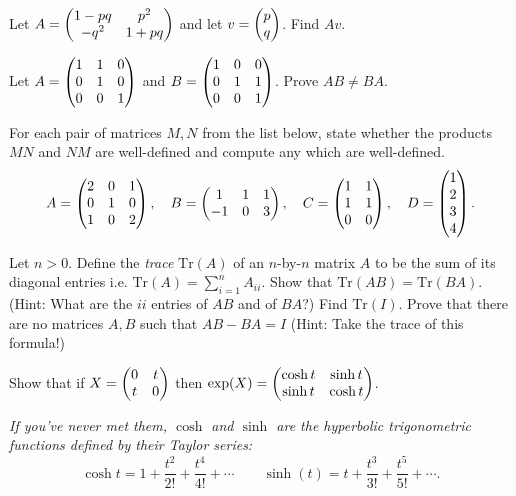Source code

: \documentclass{article}
\begin{document}
\begin{Question}\label{exr:pq}
Let \(A=\begin{pmatrix} 1-pq & p^2 \\ -q^2 & 1+pq\end{pmatrix}\) and let \(v=\begin{pmatrix}
p\\ q\end{pmatrix}\). Find \(Av\). 


\end{Question}
\begin{Question}\label{exr:nc}
Let \(A=\begin{pmatrix} 1 & 1 & 0 \\ 0 & 1 & 0 \\ 0 & 0 & 1\end{pmatrix}\) and \(B=\begin{pmatrix} 1 &
0 & 0 \\ 0 & 1 & 1 \\ 0 & 0 & 1\end{pmatrix}\). Prove \(AB\neq BA\). 


\end{Question}
\begin{Question}\label{exr:matmult}
For each pair of matrices \(M,N\) from the list below, state whether
the products \(MN\) and \(NM\) are well-defined and compute
any which are well-defined. \[A=\begin{pmatrix} 2 & 0 & 1 \\ 0 & 1 & 0
\\ 1 & 0 & 2\end{pmatrix},\quad B=\begin{pmatrix} 1 & 1 & 1 \\ -1 & 0 & 3\end{pmatrix},\quad C=\begin{pmatrix} 1
& 1 \\ 1 & 1 \\ 0 & 0\end{pmatrix},\quad D=\begin{pmatrix} 1 \\ 2 \\ 3 \\ 4\end{pmatrix}.\]


\end{Question}
\begin{Question}\label{exr:trace}
Let \(n>0\). Define the {\em trace} \(\mathrm{Tr}(A)\) of an
\(n\)-by-\(n\) matrix \(A\) to be the sum of its diagonal entries
i.e. \(\mathrm{Tr}(A)=\sum_{i=1}^nA_{ii}\). Show that 
\(\mathrm{Tr}(AB)=\mathrm{Tr}(BA)\). (Hint: What are the \(ii\)
entries of \(AB\) and of \(BA\)?) Find \(\mathrm{Tr}(I)\). Prove
that there are no matrices \(A,B\) such that \(AB-BA=I\) (Hint: Take
the trace of this formula!)


\end{Question}
\begin{Question}\label{exr:exphyp}
Show that if \(X=\begin{pmatrix} 0 & t \\ t & 0 \end{pmatrix}\) then \(\exp(X)=\begin{pmatrix} \cosh t
& \sinh t \\ \sinh t & \cosh t\end{pmatrix}\).


{\em If you've never met them, \(\cosh\) and \(\sinh\) are the
hyperbolic trigonometric functions defined by their Taylor series:}
\[\cosh t=1+\frac{t^2}{2!}+\frac{t^4}{4!}+\cdots\qquad
\sinh(t)=t+\frac{t^3}{3!}+\frac{t^5}{5!}+\cdots.\]


\end{Question}
\end{document}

-------

§ **The task**
Give an exact copy of the entries, excluding all pictures.

§ **Output**
Source code

: \documentclass{article}
\begin{document}
\begin{Question}\label{exr:pq}
Let \(A=\begin{pmatrix} 1-pq & p^2 \\ -q^2 & 1+pq\end{pmatrix}\) and let \(v=\begin{pmatrix}
p\\ q\end{pmatrix}\). Find \(Av\). 


\end{Question}
\begin{Question}\label{exr:nc}
Let \(A=\begin{pmatrix} 1 & 1 & 0 \\ 0 & 1 & 0 \\ 0 & 0 & 1\end{pmatrix}\) and \(B=\begin{pmatrix} 1 &
0 & 0 \\ 0 & 1 & 1 \\ 0 & 0 & 1\end{pmatrix}\). Prove \(AB\neq BA\). 


\end{Question}
\begin{Question}\label{exr:matmult}
For each pair of matrices \(M,N\) from the list below, state whether
the products \(MN\) and \(NM\) are well-defined and compute
any which are well-defined. \[A=\begin{pmatrix} 2 & 0 & 1 \\ 0 & 1 & 0
\\ 1 & 0 & 2\end{pmatrix},\quad B=\begin{pmatrix} 1 & 1 & 1 \\ -1 & 0 & 3\end{pmatrix},\quad C=\begin{pmatrix} 1
& 1 \\ 1 & 1 \\ 0 & 0\end{pmatrix},\quad D=\begin{pmatrix} 1 \\ 2 \\ 3 \\ 4\end{pmatrix}.\]


\end{Question}
\begin{Question}\label{exr:trace}
Let \(n>0\). Define the {\em trace} \(\mathrm{Tr}(A)\) of an
\(n\)-by-\(n\) matrix \(A\) to be the sum of its diagonal entries
i.e. \(\mathrm{Tr}(A)=\sum_{i=1}^nA_{ii}\). Show that 
\(\mathrm{Tr}(AB)=\mathrm{Tr}(BA)\). (Hint: What are the \(ii\)
entries of \(AB\) and of \(BA\)?) Find \(\mathrm{Tr}(I)\). Prove
that there are no matrices \(A,B\) such that \(AB-BA=I\) (Hint: Take
the trace of this formula!)


\end{Question}
\begin{Question}\label{exr:exphyp}
Show that if \(X=\begin{pmatrix} 0 & t \\ t & 0 \end{pmatrix}\) then \(\exp(X)=\begin{pmatrix} \cosh t
& \sinh t \\ \sinh t & \cosh t\end{pmatrix}\).


{\em If you've never met them, \(\cosh\) and \(\sinh\) are the
hyperbolic trigonometric functions defined by their Taylor series:}
\[\cosh t=1+\frac{t^2}{2!}+\frac{t^4}{4!}+\cdots\qquad
\sinh(t)=t+\frac{t^3}{3!}+\frac{t^5}{5!}+\cdots.\]


\end{Question}
\end{document}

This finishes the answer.